━━ AVAILABLE DATA

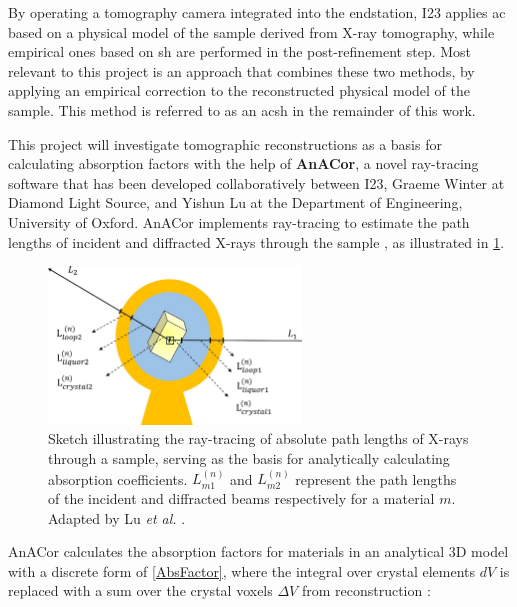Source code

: By operating a tomography camera integrated into the endstation, I23 applies \ac{ac} based on a physical model of the sample derived from X-ray tomography, while empirical ones based on \ac{sh} are performed in the post-refinement step. Most relevant to this project is an approach that combines these two methods, by applying an empirical correction to the reconstructed physical model of the sample. This method is referred to as an \ac{acsh} in the remainder of this work. %

This project will investigate tomographic reconstructions as a basis for calculating absorption factors with the help of \textbf{AnACor}, a novel ray-tracing software that has been developed collaboratively between I23, Graeme Winter at Diamond Light Source, and Yishun Lu at the Department of Engineering, University of Oxford. AnACor implements ray-tracing to estimate the path lengths of incident and diffracted X-rays through the sample \cite{Lu2024}, as illustrated in \cref{fig:analytical correction model}.

\begin{figure}
    \centering
    \includegraphics[width = 0.6\textwidth]{images/absorption correction diagram.jpg}
    \caption{Sketch illustrating the ray-tracing of absolute path lengths of X-rays through a sample, serving as the basis for analytically calculating absorption coefficients. $L_{m1}^{(n)}$ and $L_{m2}^{(n)}$ represent the path lengths of the incident and diffracted beams respectively for a material $m$. Adapted by Lu \textit{et al.} \cite{Lu2024}.
    }
    \label{fig:analytical correction model}
\end{figure}

AnACor calculates the absorption factors for materials in an analytical 3D model with a discrete form of \cref{AbsFactor}, where the integral over crystal elements $dV$ is replaced with a sum over the crystal voxels $\Delta V$ from  reconstruction \cite{Lu2024}: %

━━━━

◆ WHAT THE EXERCISE ASKS: Go through the listing and copy each line that includes the string "factors".

◆ SOLUTION:
This project will investigate tomographic reconstructions as a basis for calculating absorption factors with the help of \textbf{AnACor}, a novel ray-tracing software that has been developed collaboratively between I23, Graeme Winter at Diamond Light Source, and Yishun Lu at the Department of Engineering, University of Oxford. AnACor implements ray-tracing to estimate the path lengths of incident and diffracted X-rays through the sample \cite{Lu2024}, as illustrated in \cref{fig:analytical correction model}.
AnACor calculates the absorption factors for materials in an analytical 3D model with a discrete form of \cref{AbsFactor}, where the integral over crystal elements $dV$ is replaced with a sum over the crystal voxels $\Delta V$ from  reconstruction \cite{Lu2024}: %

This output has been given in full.